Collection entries

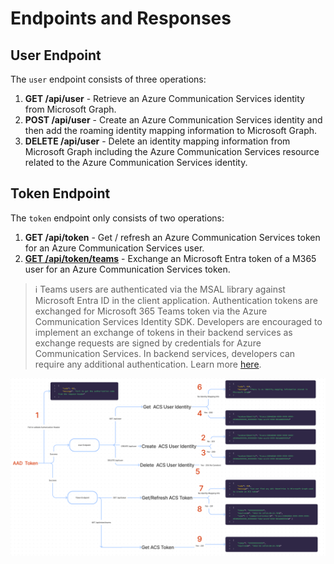 # Endpoints and Responses

## User Endpoint

The `user` endpoint consists of three operations:

1. **GET /api/user** - Retrieve an Azure Communication Services identity from Microsoft Graph.
2. **POST /api/user** - Create an Azure Communication Services identity and then add the roaming identity mapping information to Microsoft Graph.
3. **DELETE /api/user** - Delete an identity mapping information from Microsoft Graph including the Azure Communication Services resource related to the Azure Communication Services identity.

## Token Endpoint

The `token` endpoint only consists of two operations:

1. **GET /api/token** - Get / refresh an Azure Communication Services token for an Azure Communication Services user.
2. [**GET /api/token/teams**](./token-exchange-design.md) - Exchange an Microsoft Entra token of a M365 user for an Azure Communication Services token.

> :information_source: Teams users are authenticated via the MSAL library against Microsoft Entra ID in the client application. Authentication tokens are exchanged for Microsoft 365 Teams token via the Azure Communication Services Identity SDK. Developers are encouraged to implement an exchange of tokens in their backend services as exchange requests are signed by credentials for Azure Communication Services. In backend services, developers can require any additional authentication. Learn more [here](https://docs.microsoft.com/azure/communication-services/concepts/teams-interop#microsoft-365-teams-identity).

![Identity Mapping - Disassembly Diagram](../images/ACS-Authentication-Server-sample_Identity-Mapping_Disassembly-Diagram.png)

Problem requirements: Set down all of the data word for word; no pictures belong in it.

Exercise answer:
 # Endpoints and Responses

## User Endpoint

The `user` endpoint consists of three operations:

1. **GET /api/user** - Retrieve an Azure Communication Services identity from Microsoft Graph.
2. **POST /api/user** - Create an Azure Communication Services identity and then add the roaming identity mapping information to Microsoft Graph.
3. **DELETE /api/user** - Delete an identity mapping information from Microsoft Graph including the Azure Communication Services resource related to the Azure Communication Services identity.

## Token Endpoint

The `token` endpoint only consists of two operations:

1. **GET /api/token** - Get / refresh an Azure Communication Services token for an Azure Communication Services user.
2. [**GET /api/token/teams**](./token-exchange-design.md) - Exchange an Microsoft Entra token of a M365 user for an Azure Communication Services token.

> :information_source: Teams users are authenticated via the MSAL library against Microsoft Entra ID in the client application. Authentication tokens are exchanged for Microsoft 365 Teams token via the Azure Communication Services Identity SDK. Developers are encouraged to implement an exchange of tokens in their backend services as exchange requests are signed by credentials for Azure Communication Services. In backend services, developers can require any additional authentication. Learn more [here](https://docs.microsoft.com/azure/communication-services/concepts/teams-interop#microsoft-365-teams-identity).

![Identity Mapping - Disassembly Diagram](../images/ACS-Authentication-Server-sample_Identity-Mapping_Disassembly-Diagram.png)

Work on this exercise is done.